Estou e não me respondo.
Assisto. Em mim se decide
um inútil afã e se some
a vida que me preside.

E passo, ainda... Meu nome
há muito não coincide
comigo se estar se consome
e tantas vezes me elide.

Me move o tempo mais frio
de tanto pranto afogado
num quase mito de mim.

Vou morando em desvario
quase em sonho inaugurado
para um começo, meu fim.



INTEIRA ME DEIXO AQUI

Inteira me deixo aqui,
inteira, posto que ausente,
- neste corpo que nasci
fez-me a vida ou minha mente?

De ninguém sobrevivi.
Ah! vida, me fiz consciente,
mestiça de mim, de ti ,
em morte - quase semente.

E em terra desejo estar
e sempre, enquanto me alerto
nas vozes de vento e mar.

Sem jamais me resolver
a conter-me num deserto
ou saciar-me de morrer.



V

Moro em mim? No meu destino, largado
partido em mil?
Moro aqui? Demoraria
sempre aqui, sem me saber - fugindo sempre
estaria?
Eis um lugar. Degredo
(de quê?).

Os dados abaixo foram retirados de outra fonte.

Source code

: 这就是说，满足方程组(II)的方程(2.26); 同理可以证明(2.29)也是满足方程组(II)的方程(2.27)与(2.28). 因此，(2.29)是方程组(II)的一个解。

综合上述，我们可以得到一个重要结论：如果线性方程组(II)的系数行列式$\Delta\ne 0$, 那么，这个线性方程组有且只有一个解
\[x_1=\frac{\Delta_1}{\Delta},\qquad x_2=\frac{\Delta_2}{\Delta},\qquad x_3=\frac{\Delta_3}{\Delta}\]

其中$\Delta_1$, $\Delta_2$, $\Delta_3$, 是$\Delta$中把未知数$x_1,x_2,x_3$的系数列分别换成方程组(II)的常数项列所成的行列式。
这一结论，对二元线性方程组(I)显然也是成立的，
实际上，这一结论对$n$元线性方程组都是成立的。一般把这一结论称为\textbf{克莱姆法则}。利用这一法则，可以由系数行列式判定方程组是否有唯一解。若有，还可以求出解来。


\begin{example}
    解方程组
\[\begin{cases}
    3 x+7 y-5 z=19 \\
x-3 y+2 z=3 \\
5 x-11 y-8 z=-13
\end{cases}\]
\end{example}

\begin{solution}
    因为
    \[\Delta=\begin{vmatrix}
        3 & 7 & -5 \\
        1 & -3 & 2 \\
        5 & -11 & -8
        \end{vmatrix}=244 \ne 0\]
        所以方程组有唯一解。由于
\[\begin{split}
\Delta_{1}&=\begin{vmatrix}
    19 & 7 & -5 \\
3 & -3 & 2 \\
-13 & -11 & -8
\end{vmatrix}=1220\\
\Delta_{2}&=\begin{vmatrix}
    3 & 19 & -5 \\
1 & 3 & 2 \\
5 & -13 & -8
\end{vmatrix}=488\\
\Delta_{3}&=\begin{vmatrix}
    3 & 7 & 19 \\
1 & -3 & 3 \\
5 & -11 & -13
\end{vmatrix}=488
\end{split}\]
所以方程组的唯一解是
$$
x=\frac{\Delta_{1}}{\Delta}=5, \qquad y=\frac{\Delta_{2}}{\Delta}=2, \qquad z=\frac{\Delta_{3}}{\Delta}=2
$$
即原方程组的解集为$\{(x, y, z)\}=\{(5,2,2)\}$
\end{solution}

Dimensão se perseguindo
num sonho? - Sim, que me acordo.
Tudo existe circunstante
e ninguém para me crer.
Sou eu o sonho,
momento da ausência alheia (que devasso quase fria).
Morte, vida recente,
subindo em mim a resina,
ungüento de noite, amor.

As sombras e seus véus,
tantos véus - o mais sucinto
preso a meu corpo (aparente?)
me divide em dois recintos.
Um deles sendo equilíbrio
noutro posso me conter.
Avanço no sono aberto
até a altura do dia,
fria, fria,
mais fria, minha pele
filtra a aurora - neste tempo
aquela hora, seu pulso de instante e ocaso.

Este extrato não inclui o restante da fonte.